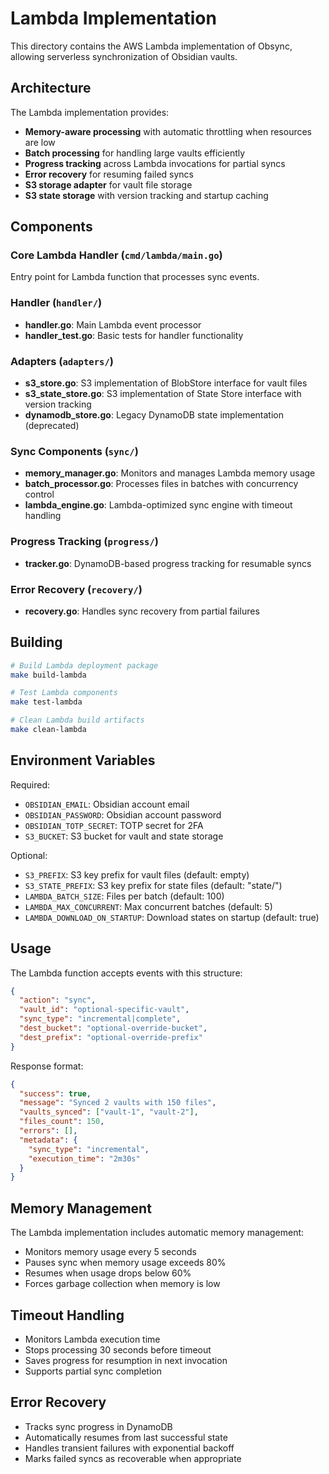 # Lambda Implementation

This directory contains the AWS Lambda implementation of Obsync, allowing serverless synchronization of Obsidian vaults.

## Architecture

The Lambda implementation provides:

- **Memory-aware processing** with automatic throttling when resources are low
- **Batch processing** for handling large vaults efficiently
- **Progress tracking** across Lambda invocations for partial syncs
- **Error recovery** for resuming failed syncs
- **S3 storage adapter** for vault file storage
- **S3 state storage** with version tracking and startup caching

## Components

### Core Lambda Handler (`cmd/lambda/main.go`)
Entry point for Lambda function that processes sync events.

### Handler (`handler/`)
- **handler.go**: Main Lambda event processor
- **handler_test.go**: Basic tests for handler functionality

### Adapters (`adapters/`)
- **s3_store.go**: S3 implementation of BlobStore interface for vault files
- **s3_state_store.go**: S3 implementation of State Store interface with version tracking
- **dynamodb_store.go**: Legacy DynamoDB state implementation (deprecated)

### Sync Components (`sync/`)
- **memory_manager.go**: Monitors and manages Lambda memory usage
- **batch_processor.go**: Processes files in batches with concurrency control
- **lambda_engine.go**: Lambda-optimized sync engine with timeout handling

### Progress Tracking (`progress/`)
- **tracker.go**: DynamoDB-based progress tracking for resumable syncs

### Error Recovery (`recovery/`)
- **recovery.go**: Handles sync recovery from partial failures

## Building

```bash
# Build Lambda deployment package
make build-lambda

# Test Lambda components
make test-lambda

# Clean Lambda build artifacts
make clean-lambda
```

## Environment Variables

Required:
- `OBSIDIAN_EMAIL`: Obsidian account email
- `OBSIDIAN_PASSWORD`: Obsidian account password  
- `OBSIDIAN_TOTP_SECRET`: TOTP secret for 2FA
- `S3_BUCKET`: S3 bucket for vault and state storage

Optional:
- `S3_PREFIX`: S3 key prefix for vault files (default: empty)
- `S3_STATE_PREFIX`: S3 key prefix for state files (default: "state/")
- `LAMBDA_BATCH_SIZE`: Files per batch (default: 100)
- `LAMBDA_MAX_CONCURRENT`: Max concurrent batches (default: 5)
- `LAMBDA_DOWNLOAD_ON_STARTUP`: Download states on startup (default: true)

## Usage

The Lambda function accepts events with this structure:

```json
{
  "action": "sync",
  "vault_id": "optional-specific-vault",
  "sync_type": "incremental|complete",
  "dest_bucket": "optional-override-bucket",
  "dest_prefix": "optional-override-prefix"
}
```

Response format:

```json
{
  "success": true,
  "message": "Synced 2 vaults with 150 files",
  "vaults_synced": ["vault-1", "vault-2"],
  "files_count": 150,
  "errors": [],
  "metadata": {
    "sync_type": "incremental",
    "execution_time": "2m30s"
  }
}
```

## Memory Management

The Lambda implementation includes automatic memory management:

- Monitors memory usage every 5 seconds
- Pauses sync when memory usage exceeds 80%
- Resumes when usage drops below 60%
- Forces garbage collection when memory is low

## Timeout Handling

- Monitors Lambda execution time
- Stops processing 30 seconds before timeout
- Saves progress for resumption in next invocation
- Supports partial sync completion

## Error Recovery

- Tracks sync progress in DynamoDB
- Automatically resumes from last successful state
- Handles transient failures with exponential backoff
- Marks failed syncs as recoverable when appropriate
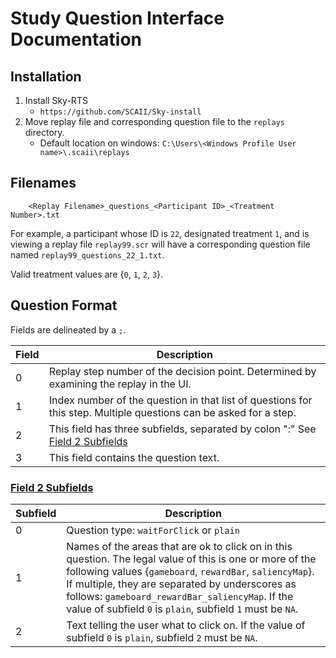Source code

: # Study Question Interface Documentation
## Installation
1. Install Sky-RTS
	- `https://github.com/SCAII/Sky-install`
2. Move replay file and corresponding question file to the `replays` directory.
	- Default location on windows: `C:\Users\<Windows Profile User name>\.scaii\replays`

## Filenames
```
    <Replay Filename>_questions_<Participant ID>_<Treatment Number>.txt
```
For example, a participant whose ID is `22`, designated treatment `1`, and is viewing a replay file `replay99.scr` will have a corresponding question file named `replay99_questions_22_1.txt`.

Valid treatment values are {`0`, `1`, `2`, `3`}.

## Question Format
Fields are delineated by a `;`.

| Field | Description |
| ----- | ----------- |
| 0		| Replay step number of the decision point. Determined by examining the replay in the UI. |
| 1		| Index number of the question in that list of questions for this step. Multiple questions can be asked for a step. |
| 2		| This field has three subfields, separated by colon ":" See [Field 2 Subfields](#f2-sub)
| 3		| This field contains the question text. |


### [Field 2 Subfields](#f2-sub)

| Subfield 	| Description |
| --------	| ----------- |
| 0			| Question type: `waitForClick`  or `plain`
| 1			| Names of the areas that are ok to click on in this question. The legal value of this is one or more of the following values {`gameboard`,  `rewardBar`,  `saliencyMap`}. If multiple, they are separated by underscores as follows: `gameboard_rewardBar_saliencyMap`. If the value of subfield `0` is `plain`, subfield `1` must be `NA`.
| 2			| Text telling the user what to click on. If the value of subfield `0` is `plain`, subfield `2` must be `NA`.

--------------------------------------------------

| What to produce |
Your answer should consist of all lines above that include the string "contains".

| Answer below |
This directory contains the AWS Lambda implementation of Obsync, allowing serverless synchronization of Obsidian vaults.
| 3		| This field contains the question text. |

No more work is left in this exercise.